Meski begitu, aku tak bisa menepis kesedihan di dalam hati. Biar bagaimanapun aku sudah terlanjur berharap akan bertemu Papa dan mendapat kasih sayangnya. Namun, kenyataan justru bertolak belakang. 

“Kamu tinggal di sini saja ya. Anggap saja rumah sendiri.” Bude tersenyum tulus. 

Jika saja yang mengatakan itu adalah Bu Sri-ibu sambungku, tentu akan dengan senang hati aku menyambut. 

“Tapi, Bude ... apa enggak merepotkan?” ucapku ragu. 

“Hush ... jangan bilang begitu. Kamu ini keponakanku. Kita keluarga!” 

Aku terharu dengan kebesaran hati Bude yang sanggup menerimaku walau sebelumnya tak pernah bertemu. Tanpa pikir panjang aku merengkuh perempuan berhati malaikat itu kemudian memeluk erat. 

Meski tak mendapat sambutan hangat dari Papa, setidaknya aku bertemu saudara sebaik Bude. Jadi, perjalananku ke sini tak sia-sia. 

Setelah pelukan kami terurai, Kami lanjut berbincang. Saling bercerita kehidupan masing-masing. 

“Oh iya, Bude. Sebenarnya pekerjaan Papa apa?” tanyaku di sela obrolan. 

“Papamu menjadi tengkulak hasil panen. Semua warga sini menjual hasil panennya ke Harjo. Dia juga memiliki sebuah ruko di pasar baru,” jelas Bude. 

“Memangnya Papa jualan apa di ruko?” cecarku. 

“Ya macam-macam sembako. Semua ada. Ruko itu dulu yang merintis kakek kamu, tapi setelah beliau meninggal, Ibu tiri kamu malah menguasai,” jelas Bude dengan raut sedih. 

“Loh ... kenapa enggak dikelola bareng Bude?” 

“Harusnya sih gitu, tapi Sri menguasai semuanya. Sedangkan Papa kamu enggak berani tegas. Akhirnya Bude mengalah saja ketimbang rebutan. Kakekmu pasti sedih jika peninggalannya jadi penyebab anak-anaknya bertengkar.” 

Astaga! Ternyata Ibu tiriku bukan hanya angkuh, tapi dia juga serakah. Punya hak apa dia sampai menguasai sesuatu yang bukan miliknya? 

Diam, aku memutar otak. Mencari cara bagaimana caranya membalas semua perbuatan Bu Sri. 

Aku tersenyum simpul saat sebuah ide brilian muncul di kepala. Jika merebut enggak mungkin, menghancurkan bisa menjadi pilihan.

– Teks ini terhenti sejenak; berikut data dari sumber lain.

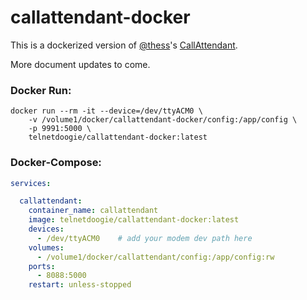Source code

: # callattendant-docker

This is a dockerized version of [@thess](https://github.com/thess)'s [CallAttendant](https://github.com/thess/callattendant/).

More document updates to come.

### Docker Run:

```
docker run --rm -it --device=/dev/ttyACM0 \
    -v /volume1/docker/callattendant-docker/config:/app/config \
    -p 9991:5000 \
    telnetdoogie/callattendant-docker:latest
```

### Docker-Compose:

```yml
services:

  callattendant:
    container_name: callattendant
    image: telnetdoogie/callattendant-docker:latest
    devices:
      - /dev/ttyACM0    # add your modem dev path here
    volumes:
      - /volume1/docker/callattendant/config:/app/config:rw
    ports:
      - 8088:5000
    restart: unless-stopped
```
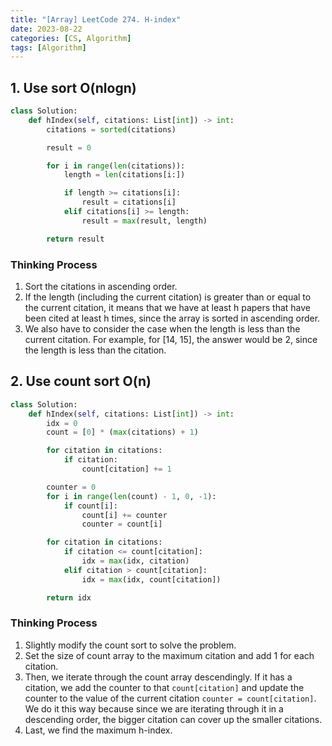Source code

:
 ```yaml
---
title: "[Array] LeetCode 274. H-index"
date: 2023-08-22
categories: [CS, Algorithm]
tags: [Algorithm]
---
```


## 1. Use sort O(nlogn)

```python
class Solution:
    def hIndex(self, citations: List[int]) -> int:
        citations = sorted(citations)

        result = 0

        for i in range(len(citations)):
            length = len(citations[i:])

            if length >= citations[i]:
                result = citations[i]
            elif citations[i] >= length:
                result = max(result, length)

        return result
```

### Thinking Process

1. Sort the citations in ascending order.
2. If the length (including the current citation) is greater than or equal to the current citation, it means that we have at least h papers that have been cited at least h times, since the array is sorted in ascending order.
3. We also have to consider the case when the length is less than the current citation. For example, for [14, 15], the answer would be 2, since the length is less than the citation.

## 2. Use count sort O(n)

```python
class Solution:
    def hIndex(self, citations: List[int]) -> int:
        idx = 0
        count = [0] * (max(citations) + 1)

        for citation in citations:
            if citation:
                count[citation] += 1

        counter = 0
        for i in range(len(count) - 1, 0, -1):
            if count[i]:
                count[i] += counter
                counter = count[i]

        for citation in citations:
            if citation <= count[citation]:
                idx = max(idx, citation)
            elif citation > count[citation]:
                idx = max(idx, count[citation])

        return idx
```

### Thinking Process

1. Slightly modify the count sort to solve the problem.
2. Set the size of count array to the maximum citation and add 1 for each citation.
3. Then, we iterate through the count array descendingly. If it has a citation, we add the counter to that `count[citation]` and update the counter to the value of the current citation `counter = count[citation]`. We do it this way because since we are iterating through it in a descending order, the bigger citation can cover up the smaller citations.
4. Last, we find the maximum h-index.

Akan kubuat menyesal karena telah merebut hak Bude juga menghinaku. 

“Kenapa Bude enggak ikut buka toko seperti mereka?” tanyaku beberapa saat kemudian. 

Perempuan yang duduk di sebelahku menarik nafas dalam-dalam lalu menghembuskan perlahan. Sepertinya ada sesuatu yang mengganjal. 

“Sebenarnya Bude ingin buka toko di pasar. Sejak kecil Bude sudah terbiasa jualan. Ruko Papamu itu juga Bude yang membesarkan bersama kakekmu.” Bude menjeda kalimatnya sejenak demi mengambil nafas, “tapi ya itu. Bude enggak punya modal.” 

Aku bisa mengerti betapa sedihnya hati Bude. Usaha yang dia bangun harus direbut oleh adik iparnya. 

“Apa di pasar ada ruko yang disewakan?” 

Bude menoleh. Perempuan itu memandangku dengan tatapan bingung. 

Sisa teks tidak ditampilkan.